Innovations in quantum computing could revolutionize the global financial sector and usher in rapid investment, economic growth – and new, complex security risks. Global regulation and collaboration will be critical to mitigate quantum-security threats and harness the disruptive potential of emerging technologies. With the world on the brink of an unpredictable digital transformation, the World Economic Forum outlines guiding principles to inform and enable a secure future for all.
A World Economic Forum report, released last week, analyses a financial sector on the cusp of a quantum revolution, where emerging technologies are predicted to drive sector investment to $19 billion by the 2030s and up to $850 billion over the next 30 years. Alongside vast economic opportunities, the report warns that the digital to quantum transition will also unleash new cybersecurity threats that could threaten current security and digital infrastructure and even erode the trust and stability on which the global financial system depends.

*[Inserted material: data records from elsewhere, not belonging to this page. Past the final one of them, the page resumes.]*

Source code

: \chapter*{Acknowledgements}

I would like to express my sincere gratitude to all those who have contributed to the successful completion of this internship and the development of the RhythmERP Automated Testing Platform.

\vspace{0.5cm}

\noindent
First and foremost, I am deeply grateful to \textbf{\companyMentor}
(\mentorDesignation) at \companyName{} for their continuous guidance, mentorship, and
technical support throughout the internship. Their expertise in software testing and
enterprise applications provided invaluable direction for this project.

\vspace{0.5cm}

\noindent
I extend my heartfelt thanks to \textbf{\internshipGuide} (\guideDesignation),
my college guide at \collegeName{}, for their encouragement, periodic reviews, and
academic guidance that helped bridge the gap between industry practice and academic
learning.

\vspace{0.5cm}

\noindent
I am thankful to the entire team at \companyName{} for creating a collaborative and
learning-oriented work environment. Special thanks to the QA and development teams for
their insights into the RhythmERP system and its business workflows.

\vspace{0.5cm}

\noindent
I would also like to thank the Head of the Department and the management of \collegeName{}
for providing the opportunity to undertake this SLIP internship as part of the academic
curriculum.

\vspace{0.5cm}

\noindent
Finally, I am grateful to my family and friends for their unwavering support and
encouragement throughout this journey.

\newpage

In the face of this growing dilemma, the report, Quantum Security for the Financial Sector: Informing Global Regulatory Approaches – developed in collaboration with the Financial Conduct Authority (FCA) – provides a roadmap to guide stakeholders through this unpredictable and unprecedented transition. Recognizing the global nature of the financial sector and the interconnected threats posed by emerging technologies, the report calls for close, proactive collaboration between industry and regulators across the world based on four guiding principles aimed at building a more harmonized, informed and digitally secure global financial sector.

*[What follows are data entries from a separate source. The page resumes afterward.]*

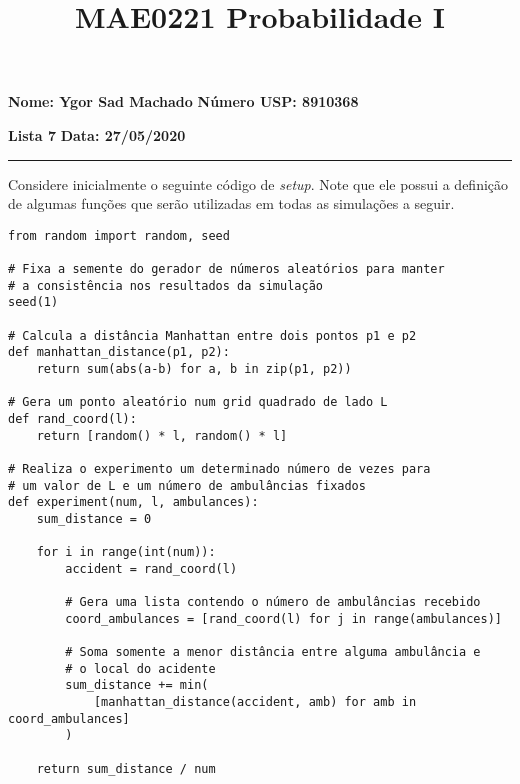 \documentclass[9.5pt,reqno,a4paper]{amsart}
\begin{document}
\parindent=0pt

\title[MAE0221]
{MAE0221 Probabilidade I}\vspace{3\jot}%


\maketitle
\thispagestyle{empty} 
\pagestyle{plain}
\onehalfspace

\textbf{Nome: Ygor Sad Machado}\hfill
\textbf{Número USP: 8910368}\null

\medskip
\textbf{Lista 7}\hfill
\textbf{Data: 27/05/2020}\null

\noindent\rule{\textwidth}{0.4pt}

\bigskip
Considere inicialmente o seguinte código de \textit{setup}. Note que ele possui a definição de algumas funções que serão utilizadas em todas as simulações a seguir.

\bigskip
\begin{verbatim}
from random import random, seed

# Fixa a semente do gerador de números aleatórios para manter
# a consistência nos resultados da simulação
seed(1)

# Calcula a distância Manhattan entre dois pontos p1 e p2
def manhattan_distance(p1, p2):
    return sum(abs(a-b) for a, b in zip(p1, p2))

# Gera um ponto aleatório num grid quadrado de lado L
def rand_coord(l):
    return [random() * l, random() * l]

# Realiza o experimento um determinado número de vezes para
# um valor de L e um número de ambulâncias fixados
def experiment(num, l, ambulances):
    sum_distance = 0

    for i in range(int(num)):
        accident = rand_coord(l)

        # Gera uma lista contendo o número de ambulâncias recebido
        coord_ambulances = [rand_coord(l) for j in range(ambulances)]

        # Soma somente a menor distância entre alguma ambulância e
        # o local do acidente
        sum_distance += min(
            [manhattan_distance(accident, amb) for amb in coord_ambulances]
        )

    return sum_distance / num
\end{verbatim}
\end{document}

“The quantum economy era is fast approaching and we need a global public-private approach to address the shifting, interconnected complexities it will introduce across the world,” said Sebastian Buckup, Head of Network and Partnerships; Member of the Executive Committee, World Economic Forum. “It is critical that key global stakeholders come together to chart an adaptable path forward that could help enable a secure transition for the financial sector amid this emerging quantum revolution.”

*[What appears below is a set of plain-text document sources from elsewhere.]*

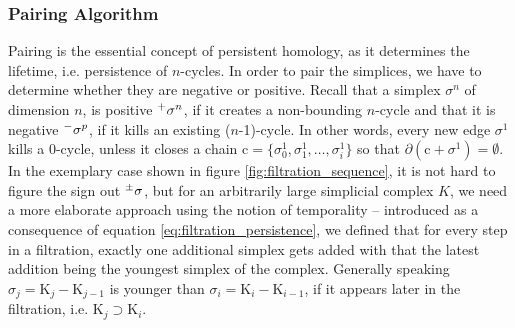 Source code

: \subsubsection{Pairing Algorithm}
\label{math_algorithm_pairing}

Pairing is the essential concept of persistent homology, as it determines the lifetime, i.e. persistence of $n$-cycles.
In order to pair the simplices, we have to determine whether they are negative or positive.
Recall that a simplex $\sigma^{n}$ of dimension $n$, is positive $\Prefix^{+}{\sigma^{n}}$, if it creates a non-bounding $n$-cycle and that it is negative $\Prefix^{-}{\sigma^{p}}$, if it kills an existing ($n$-1)-cycle.
In other words, every new edge $\sigma^{1}$ kills a $0$-cycle, unless it closes a chain $\mathrm{c} = \{ \sigma^{1}_{0}, \sigma^{1}_{1}, \dots , \sigma^{1}_{i} \}$ so that $\partial (\mathrm{c} + \sigma^{1}) = \emptyset$.
In the exemplary case shown in figure \ref{fig:filtration_sequence}, it is not hard to figure the sign out $\Prefix^{\pm}{\sigma}$, but for an arbitrarily large simplicial complex $K$, we need a more elaborate approach using the notion of temporality -- introduced as a consequence of equation \eqref{eq:filtration_persistence}, we defined that for every step in a filtration, exactly one additional simplex gets added with that the latest addition being the youngest simplex of the complex.
Generally speaking $\sigma_{j} = \mathrm{K}_{j} - \mathrm{K}_{j-1}$ is younger than $\sigma_{i} = \mathrm{K}_{i} - \mathrm{K}_{i-1}$, if it appears later in the filtration, i.e. $\mathrm{K}_{j} \supset \mathrm{K}_{i}$.


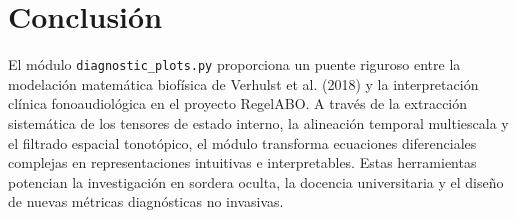 \documentclass[12pt,a4paper]{article}
\begin{document}
\section{Conclusión}

El módulo \texttt{diagnostic\_plots.py} proporciona un puente riguroso entre la modelación matemática biofísica de Verhulst et al. (2018) y la interpretación clínica fonoaudiológica en el proyecto RegelABO. A través de la extracción sistemática de los tensores de estado interno, la alineación temporal multiescala y el filtrado espacial tonotópico, el módulo transforma ecuaciones diferenciales complejas en representaciones intuitivas e interpretables. Estas herramientas potencian la investigación en sordera oculta, la docencia universitaria y el diseño de nuevas métricas diagnósticas no invasivas.
\end{document}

While making clear that the quantum transition is a journey rather than a destination, the new report provides a four-phase roadmap: prepare, clarify, guide, and transition and monitor. The new research indicates that following these steps could help the financial sector establish a more harmonized ecosystem that is better prepared for the diverse and ever-changing security challenges the quantum transition may pose.
“Quantum computing presents considerable opportunities but also threats. The financial sector relies heavily on encryption to protect sensitive information, the exposure of which could cause significant harm to consumers and markets,” said Suman Ziaullah, Head of Technology Resilience & Cyber, FCA. “Addressing this requires a truly collaborative effort to transition to a quantum-secure future.”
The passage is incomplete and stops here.